Begin at the line containing "## Overview" in the entries below and end at the line containing "1. Open the application"; transcribe that range exactly and nothing outside it.

Segment Open

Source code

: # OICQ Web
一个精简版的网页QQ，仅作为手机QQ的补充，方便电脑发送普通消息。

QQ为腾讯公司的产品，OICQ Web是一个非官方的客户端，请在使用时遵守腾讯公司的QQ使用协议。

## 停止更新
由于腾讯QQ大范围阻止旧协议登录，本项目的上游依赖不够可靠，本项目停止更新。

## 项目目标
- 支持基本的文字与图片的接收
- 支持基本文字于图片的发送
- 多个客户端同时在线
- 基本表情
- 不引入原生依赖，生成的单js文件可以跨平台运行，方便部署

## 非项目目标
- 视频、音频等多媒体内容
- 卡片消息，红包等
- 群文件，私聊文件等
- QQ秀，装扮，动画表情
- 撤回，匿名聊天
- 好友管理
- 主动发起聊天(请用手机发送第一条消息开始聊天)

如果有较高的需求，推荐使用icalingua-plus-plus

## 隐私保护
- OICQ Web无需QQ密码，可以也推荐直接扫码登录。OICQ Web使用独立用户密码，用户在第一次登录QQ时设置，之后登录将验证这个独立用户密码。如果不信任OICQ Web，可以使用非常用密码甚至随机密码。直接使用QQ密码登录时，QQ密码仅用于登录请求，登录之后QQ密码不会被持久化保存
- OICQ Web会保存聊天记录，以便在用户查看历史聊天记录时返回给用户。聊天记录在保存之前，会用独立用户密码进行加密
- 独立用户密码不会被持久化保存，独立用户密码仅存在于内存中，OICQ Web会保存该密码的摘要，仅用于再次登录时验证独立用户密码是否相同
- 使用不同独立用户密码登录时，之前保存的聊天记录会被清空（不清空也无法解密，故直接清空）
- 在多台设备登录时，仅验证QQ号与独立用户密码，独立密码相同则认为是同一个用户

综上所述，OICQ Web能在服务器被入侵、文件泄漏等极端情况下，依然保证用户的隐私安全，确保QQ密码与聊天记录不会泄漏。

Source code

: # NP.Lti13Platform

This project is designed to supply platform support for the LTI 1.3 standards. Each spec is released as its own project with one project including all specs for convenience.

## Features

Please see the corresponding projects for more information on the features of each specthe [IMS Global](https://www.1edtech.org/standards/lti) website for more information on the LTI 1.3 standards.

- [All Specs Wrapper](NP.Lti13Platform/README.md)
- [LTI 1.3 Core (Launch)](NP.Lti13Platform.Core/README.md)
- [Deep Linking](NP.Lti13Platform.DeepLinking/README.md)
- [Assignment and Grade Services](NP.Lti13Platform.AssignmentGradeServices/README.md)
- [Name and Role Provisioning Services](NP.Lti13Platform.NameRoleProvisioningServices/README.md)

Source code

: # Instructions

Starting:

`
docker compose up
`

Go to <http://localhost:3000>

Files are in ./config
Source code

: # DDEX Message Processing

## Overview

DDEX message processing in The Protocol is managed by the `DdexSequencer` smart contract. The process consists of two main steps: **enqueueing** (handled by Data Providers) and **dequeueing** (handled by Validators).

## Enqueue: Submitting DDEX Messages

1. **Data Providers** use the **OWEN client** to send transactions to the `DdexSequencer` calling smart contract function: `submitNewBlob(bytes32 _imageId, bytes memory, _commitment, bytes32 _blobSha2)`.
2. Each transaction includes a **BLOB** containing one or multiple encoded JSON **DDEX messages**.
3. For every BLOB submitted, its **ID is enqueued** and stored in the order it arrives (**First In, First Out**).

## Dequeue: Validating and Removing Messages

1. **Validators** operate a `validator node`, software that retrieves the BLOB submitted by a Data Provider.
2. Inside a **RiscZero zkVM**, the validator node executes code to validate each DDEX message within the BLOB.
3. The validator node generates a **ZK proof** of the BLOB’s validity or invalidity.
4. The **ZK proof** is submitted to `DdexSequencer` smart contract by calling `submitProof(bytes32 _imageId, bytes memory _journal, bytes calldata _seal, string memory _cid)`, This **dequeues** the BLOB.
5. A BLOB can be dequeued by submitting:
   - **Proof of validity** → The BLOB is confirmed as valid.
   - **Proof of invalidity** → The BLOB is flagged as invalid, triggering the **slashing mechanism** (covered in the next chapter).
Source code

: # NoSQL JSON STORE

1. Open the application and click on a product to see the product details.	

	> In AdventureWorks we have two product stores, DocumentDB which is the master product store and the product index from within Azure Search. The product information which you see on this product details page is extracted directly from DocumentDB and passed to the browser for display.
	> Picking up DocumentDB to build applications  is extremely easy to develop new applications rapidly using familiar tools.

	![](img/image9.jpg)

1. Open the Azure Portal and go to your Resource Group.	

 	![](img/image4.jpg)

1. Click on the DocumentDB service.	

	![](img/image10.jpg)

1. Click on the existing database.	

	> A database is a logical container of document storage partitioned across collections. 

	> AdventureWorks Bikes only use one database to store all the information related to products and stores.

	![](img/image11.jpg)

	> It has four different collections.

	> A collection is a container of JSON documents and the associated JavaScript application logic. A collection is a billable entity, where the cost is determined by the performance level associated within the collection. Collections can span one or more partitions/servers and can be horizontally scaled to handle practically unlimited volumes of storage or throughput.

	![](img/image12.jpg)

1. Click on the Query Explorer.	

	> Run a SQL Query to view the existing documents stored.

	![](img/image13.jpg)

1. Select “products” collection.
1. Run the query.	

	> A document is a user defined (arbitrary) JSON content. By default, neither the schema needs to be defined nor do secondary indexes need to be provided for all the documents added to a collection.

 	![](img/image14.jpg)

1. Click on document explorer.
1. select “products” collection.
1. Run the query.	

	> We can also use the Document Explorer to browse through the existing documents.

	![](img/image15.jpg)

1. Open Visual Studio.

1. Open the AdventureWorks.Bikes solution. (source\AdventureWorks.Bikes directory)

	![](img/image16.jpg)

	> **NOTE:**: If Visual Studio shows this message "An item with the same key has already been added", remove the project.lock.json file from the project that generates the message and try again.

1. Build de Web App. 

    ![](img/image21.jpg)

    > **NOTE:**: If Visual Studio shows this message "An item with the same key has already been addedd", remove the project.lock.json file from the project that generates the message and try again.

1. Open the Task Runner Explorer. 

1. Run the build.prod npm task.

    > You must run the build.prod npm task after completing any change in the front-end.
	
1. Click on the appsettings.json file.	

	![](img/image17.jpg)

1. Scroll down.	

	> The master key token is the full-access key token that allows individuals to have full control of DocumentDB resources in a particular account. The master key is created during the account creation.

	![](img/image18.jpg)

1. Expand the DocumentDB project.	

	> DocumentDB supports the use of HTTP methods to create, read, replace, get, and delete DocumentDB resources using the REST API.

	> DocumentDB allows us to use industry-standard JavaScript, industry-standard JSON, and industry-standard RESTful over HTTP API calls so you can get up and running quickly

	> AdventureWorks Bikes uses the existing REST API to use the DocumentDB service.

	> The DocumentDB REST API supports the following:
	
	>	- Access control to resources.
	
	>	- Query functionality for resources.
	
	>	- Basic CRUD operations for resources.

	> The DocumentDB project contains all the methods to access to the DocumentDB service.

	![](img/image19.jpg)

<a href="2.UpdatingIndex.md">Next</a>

Segment Closed

Solution >>
## Overview

DDEX message processing in The Protocol is managed by the `DdexSequencer` smart contract. The process consists of two main steps: **enqueueing** (handled by Data Providers) and **dequeueing** (handled by Validators).

## Enqueue: Submitting DDEX Messages

1. **Data Providers** use the **OWEN client** to send transactions to the `DdexSequencer` calling smart contract function: `submitNewBlob(bytes32 _imageId, bytes memory, _commitment, bytes32 _blobSha2)`.
2. Each transaction includes a **BLOB** containing one or multiple encoded JSON **DDEX messages**.
3. For every BLOB submitted, its **ID is enqueued** and stored in the order it arrives (**First In, First Out**).

## Dequeue: Validating and Removing Messages

1. **Validators** operate a `validator node`, software that retrieves the BLOB submitted by a Data Provider.
2. Inside a **RiscZero zkVM**, the validator node executes code to validate each DDEX message within the BLOB.
3. The validator node generates a **ZK proof** of the BLOB’s validity or invalidity.
4. The **ZK proof** is submitted to `DdexSequencer` smart contract by calling `submitProof(bytes32 _imageId, bytes memory _journal, bytes calldata _seal, string memory _cid)`, This **dequeues** the BLOB.
5. A BLOB can be dequeued by submitting:
   - **Proof of validity** → The BLOB is confirmed as valid.
   - **Proof of invalidity** → The BLOB is flagged as invalid, triggering the **slashing mechanism** (covered in the next chapter).
Source code

: # NoSQL JSON STORE

1. Open the application and click on a product to see the product details.	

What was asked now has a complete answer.